Give again the lines of the data from its first line through the line with "by Sramana Mitra". Change nothing.

Saved entries
_____
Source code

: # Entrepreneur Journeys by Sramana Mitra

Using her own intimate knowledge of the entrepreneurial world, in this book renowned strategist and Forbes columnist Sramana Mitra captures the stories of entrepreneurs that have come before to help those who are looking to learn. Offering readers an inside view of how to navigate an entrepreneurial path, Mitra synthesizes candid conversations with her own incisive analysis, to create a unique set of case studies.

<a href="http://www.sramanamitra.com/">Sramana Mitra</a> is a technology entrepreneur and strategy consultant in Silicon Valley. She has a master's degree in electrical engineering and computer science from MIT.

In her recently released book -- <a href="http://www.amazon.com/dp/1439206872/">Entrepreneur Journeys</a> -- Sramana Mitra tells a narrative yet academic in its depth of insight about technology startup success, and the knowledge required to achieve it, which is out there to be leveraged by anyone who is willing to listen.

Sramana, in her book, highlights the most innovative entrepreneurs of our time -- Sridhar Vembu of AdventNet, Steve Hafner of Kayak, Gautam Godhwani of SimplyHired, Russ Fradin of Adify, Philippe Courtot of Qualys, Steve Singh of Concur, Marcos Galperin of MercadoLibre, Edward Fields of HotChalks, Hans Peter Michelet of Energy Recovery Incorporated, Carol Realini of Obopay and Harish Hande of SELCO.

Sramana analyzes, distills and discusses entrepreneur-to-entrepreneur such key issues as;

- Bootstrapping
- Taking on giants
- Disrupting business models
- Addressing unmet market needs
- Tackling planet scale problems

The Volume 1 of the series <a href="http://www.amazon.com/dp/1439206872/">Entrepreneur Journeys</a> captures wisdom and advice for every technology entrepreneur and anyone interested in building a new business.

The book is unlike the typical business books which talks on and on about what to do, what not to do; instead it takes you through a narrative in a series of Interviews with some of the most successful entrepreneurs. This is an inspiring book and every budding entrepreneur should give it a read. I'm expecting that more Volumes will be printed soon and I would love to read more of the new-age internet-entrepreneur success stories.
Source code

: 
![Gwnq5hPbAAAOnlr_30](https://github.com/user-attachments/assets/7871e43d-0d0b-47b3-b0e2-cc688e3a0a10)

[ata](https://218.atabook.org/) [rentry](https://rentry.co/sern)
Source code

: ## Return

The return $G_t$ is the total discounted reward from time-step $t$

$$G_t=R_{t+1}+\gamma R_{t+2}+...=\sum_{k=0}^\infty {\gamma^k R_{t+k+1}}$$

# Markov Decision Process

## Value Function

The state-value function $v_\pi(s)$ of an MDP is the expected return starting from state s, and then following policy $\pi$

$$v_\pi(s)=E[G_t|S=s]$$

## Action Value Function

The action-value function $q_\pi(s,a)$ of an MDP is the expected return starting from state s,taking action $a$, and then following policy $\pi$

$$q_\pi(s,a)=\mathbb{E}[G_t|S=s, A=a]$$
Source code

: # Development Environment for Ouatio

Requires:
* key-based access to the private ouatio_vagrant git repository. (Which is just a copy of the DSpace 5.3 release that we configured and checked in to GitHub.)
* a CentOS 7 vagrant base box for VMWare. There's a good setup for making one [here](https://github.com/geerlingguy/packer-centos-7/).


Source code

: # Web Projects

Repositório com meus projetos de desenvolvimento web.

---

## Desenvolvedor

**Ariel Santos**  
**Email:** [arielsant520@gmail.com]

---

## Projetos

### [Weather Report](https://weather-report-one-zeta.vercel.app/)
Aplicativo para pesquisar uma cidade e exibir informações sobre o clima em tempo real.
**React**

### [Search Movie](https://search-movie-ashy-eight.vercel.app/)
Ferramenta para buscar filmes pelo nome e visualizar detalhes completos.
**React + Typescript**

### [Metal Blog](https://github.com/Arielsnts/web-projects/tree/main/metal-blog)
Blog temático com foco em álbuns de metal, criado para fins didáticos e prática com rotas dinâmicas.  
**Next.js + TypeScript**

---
_____
- [Response]
Source code

: # Entrepreneur Journeys by Sramana Mitra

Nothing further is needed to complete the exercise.